Talbert Shumba

Personal information
- Full name: Talbert Tanunurwa Shumba
- Date of birth: 12 May 1990 (age 35)
- Place of birth: Bulawayo, Zimbabwe
- Position: Goalkeeper

Team information
- Current team: [SCOTLAND FC

Senior career*
- Years: Team / Apps / (Gls)
- 2010–2012: Dynamos Harare
- 2012–2015: F.C. Platinum
- 2015–: Chapungu United

International career^{‡}
- 2019–: Zimbabwe / 2 / (0)

= Talbert Shumba =

Zimbabwean footballer (born 1990)

Talbert Tanunurwa Shumba (born 12 May 1990) is a Zimbabwean footballer who plays as a goalkeeper for Chapungu United F.C. and the Zimbabwe national football team.

==Career==
===International===
Shumba was included in Zimbabwe's squad for both the 2017 and 2018 COSAFA Cup tournaments, but did not feature in any of their matches either year.
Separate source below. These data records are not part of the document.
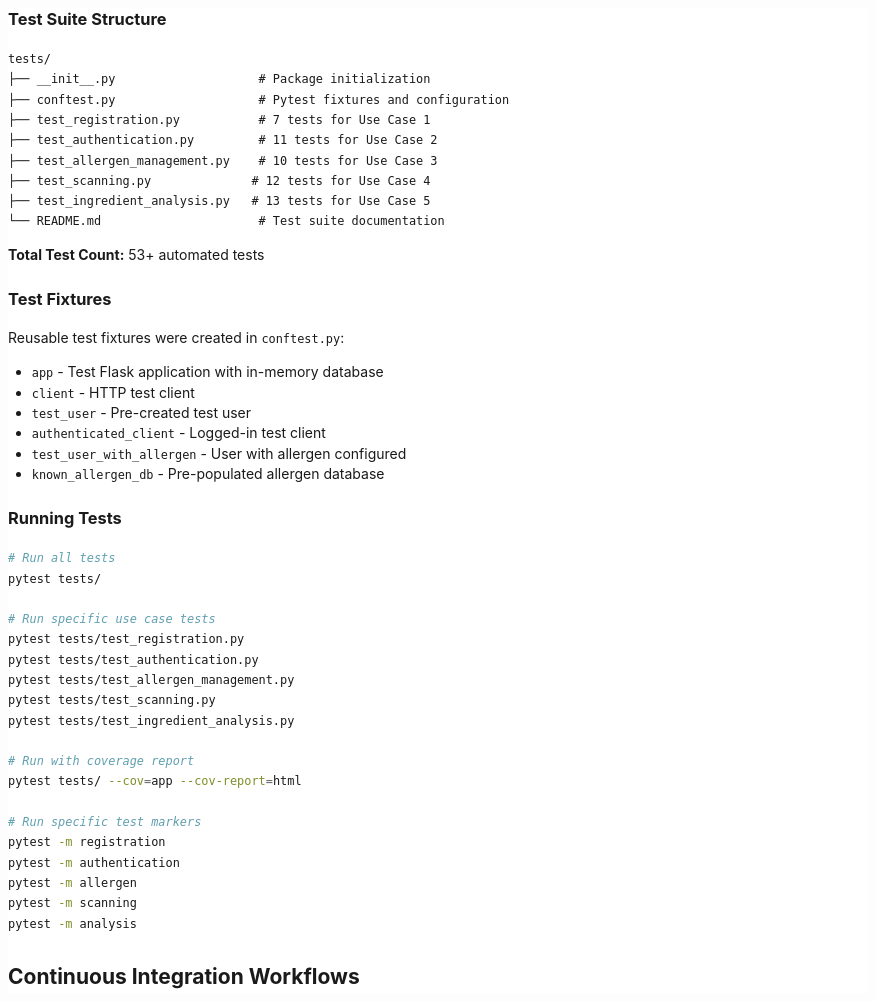 ### Test Suite Structure

```
tests/
├── __init__.py                    # Package initialization
├── conftest.py                    # Pytest fixtures and configuration
├── test_registration.py           # 7 tests for Use Case 1
├── test_authentication.py         # 11 tests for Use Case 2
├── test_allergen_management.py    # 10 tests for Use Case 3
├── test_scanning.py              # 12 tests for Use Case 4
├── test_ingredient_analysis.py   # 13 tests for Use Case 5
└── README.md                      # Test suite documentation
```

**Total Test Count:** 53+ automated tests

### Test Fixtures

Reusable test fixtures were created in `conftest.py`:

- `app` - Test Flask application with in-memory database
- `client` - HTTP test client
- `test_user` - Pre-created test user
- `authenticated_client` - Logged-in test client
- `test_user_with_allergen` - User with allergen configured
- `known_allergen_db` - Pre-populated allergen database

### Running Tests

```bash
# Run all tests
pytest tests/

# Run specific use case tests
pytest tests/test_registration.py
pytest tests/test_authentication.py
pytest tests/test_allergen_management.py
pytest tests/test_scanning.py
pytest tests/test_ingredient_analysis.py

# Run with coverage report
pytest tests/ --cov=app --cov-report=html

# Run specific test markers
pytest -m registration
pytest -m authentication
pytest -m allergen
pytest -m scanning
pytest -m analysis
```

## Continuous Integration Workflows
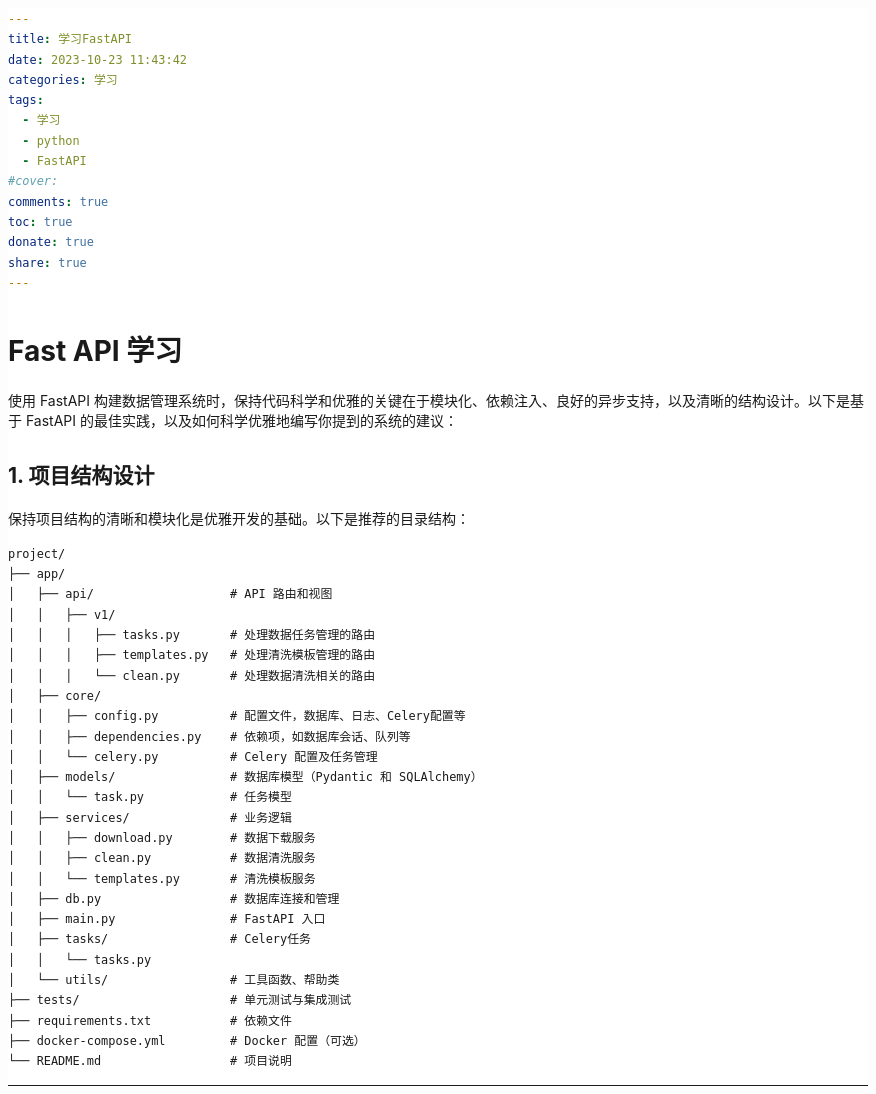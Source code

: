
 ```yaml
---
title: 学习FastAPI
date: 2023-10-23 11:43:42
categories: 学习
tags:
  - 学习
  - python
  - FastAPI
#cover:
comments: true
toc: true
donate: true
share: true
---
```


# Fast API 学习

使用 FastAPI 构建数据管理系统时，保持代码科学和优雅的关键在于模块化、依赖注入、良好的异步支持，以及清晰的结构设计。以下是基于 FastAPI 的最佳实践，以及如何科学优雅地编写你提到的系统的建议：

## 1. 项目结构设计

保持项目结构的清晰和模块化是优雅开发的基础。以下是推荐的目录结构：

```
project/
├── app/
│   ├── api/                   # API 路由和视图
│   │   ├── v1/
│   │   │   ├── tasks.py       # 处理数据任务管理的路由
│   │   │   ├── templates.py   # 处理清洗模板管理的路由
│   │   │   └── clean.py       # 处理数据清洗相关的路由
│   ├── core/
│   │   ├── config.py          # 配置文件，数据库、日志、Celery配置等
│   │   ├── dependencies.py    # 依赖项，如数据库会话、队列等
│   │   └── celery.py          # Celery 配置及任务管理
│   ├── models/                # 数据库模型（Pydantic 和 SQLAlchemy）
│   │   └── task.py            # 任务模型
│   ├── services/              # 业务逻辑
│   │   ├── download.py        # 数据下载服务
│   │   ├── clean.py           # 数据清洗服务
│   │   └── templates.py       # 清洗模板服务
│   ├── db.py                  # 数据库连接和管理
│   ├── main.py                # FastAPI 入口
│   ├── tasks/                 # Celery任务
│   │   └── tasks.py
│   └── utils/                 # 工具函数、帮助类
├── tests/                     # 单元测试与集成测试
├── requirements.txt           # 依赖文件
├── docker-compose.yml         # Docker 配置（可选）
└── README.md                  # 项目说明
```

---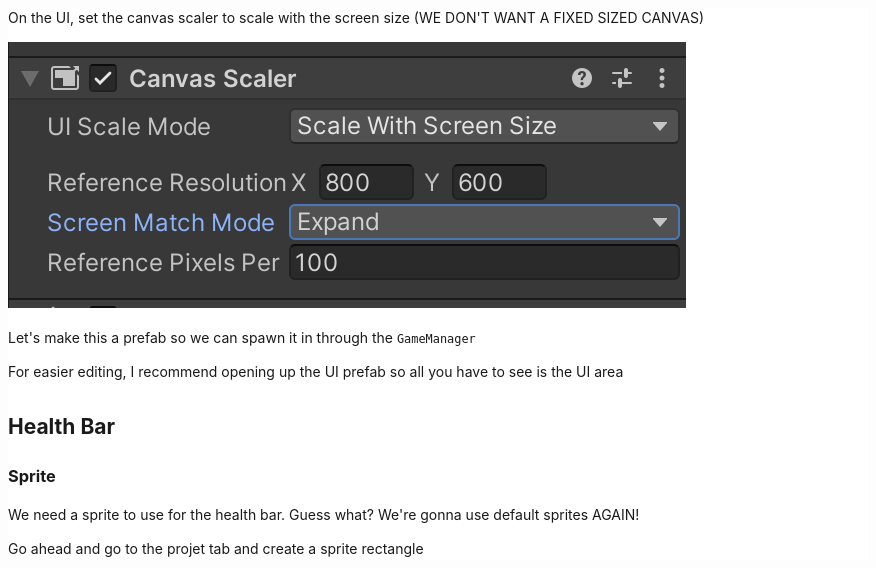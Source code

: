 On the UI, set the canvas scaler to scale with the screen size (WE DON'T WANT A FIXED SIZED CANVAS)

![canvasScaler](canvasScaler.png)

Let's make this a prefab so we can spawn it in through the `GameManager`

For easier editing, I recommend opening up the UI prefab so all you have to see is the UI area

## Health Bar

### Sprite
We need a sprite to use for the health bar. Guess what? We're gonna use default sprites AGAIN!

Go ahead and go to the projet tab and create a sprite rectangle
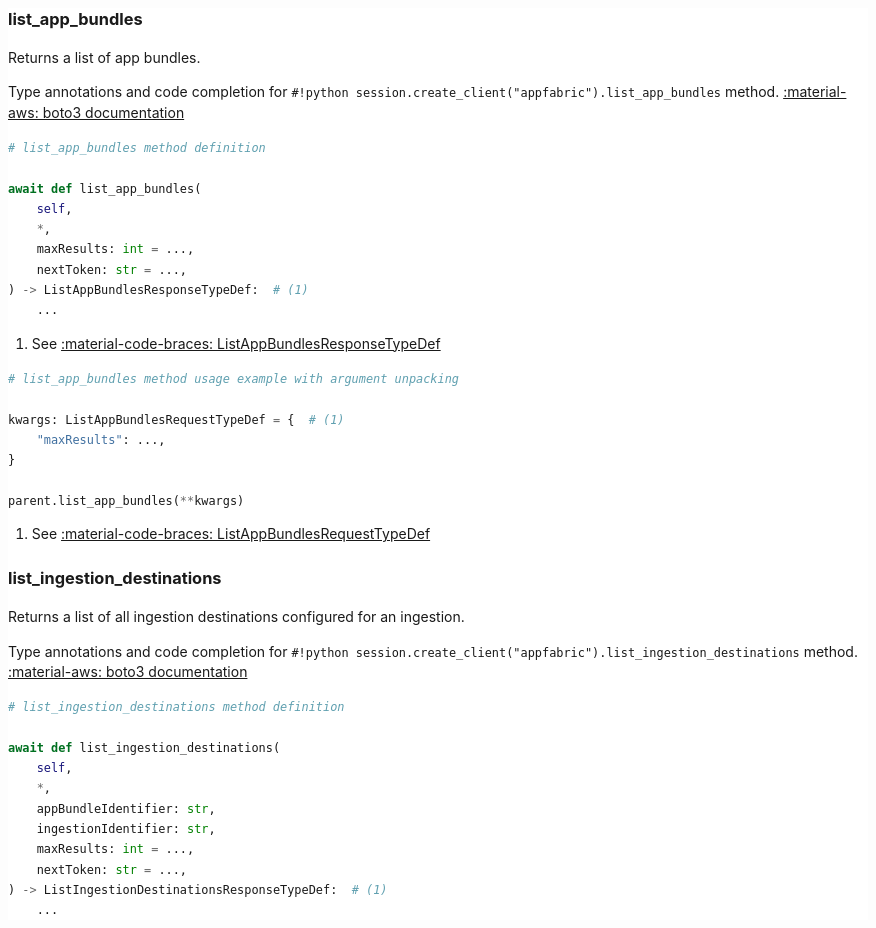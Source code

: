 ### list\_app\_bundles

Returns a list of app bundles.

Type annotations and code completion for `#!python session.create_client("appfabric").list_app_bundles` method.
[:material-aws: boto3 documentation](https://boto3.amazonaws.com/v1/documentation/api/latest/reference/services/appfabric/client/list_app_bundles.html)

```python
# list_app_bundles method definition

await def list_app_bundles(
    self,
    *,
    maxResults: int = ...,
    nextToken: str = ...,
) -> ListAppBundlesResponseTypeDef:  # (1)
    ...
```

1. See [:material-code-braces: ListAppBundlesResponseTypeDef](./type_defs.md#listappbundlesresponsetypedef)


```python
# list_app_bundles method usage example with argument unpacking

kwargs: ListAppBundlesRequestTypeDef = {  # (1)
    "maxResults": ...,
}

parent.list_app_bundles(**kwargs)
```

1. See [:material-code-braces: ListAppBundlesRequestTypeDef](./type_defs.md#listappbundlesrequesttypedef)

### list\_ingestion\_destinations

Returns a list of all ingestion destinations configured for an ingestion.

Type annotations and code completion for `#!python session.create_client("appfabric").list_ingestion_destinations` method.
[:material-aws: boto3 documentation](https://boto3.amazonaws.com/v1/documentation/api/latest/reference/services/appfabric/client/list_ingestion_destinations.html)

```python
# list_ingestion_destinations method definition

await def list_ingestion_destinations(
    self,
    *,
    appBundleIdentifier: str,
    ingestionIdentifier: str,
    maxResults: int = ...,
    nextToken: str = ...,
) -> ListIngestionDestinationsResponseTypeDef:  # (1)
    ...
```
He was included in Zimbabwe's squad for the 2019 COSAFA Cup as well. Shumba made his senior international debut on 7 June 2019, coming on as a 64th-minute substitute for Elvis Chipezeze in a 2–2 draw with Lesotho at the 2019 COSAFA Cup. Zimbabwe won the match 5–4 on penalties, with Shumba denying Tshwarelo Bereng from the spot.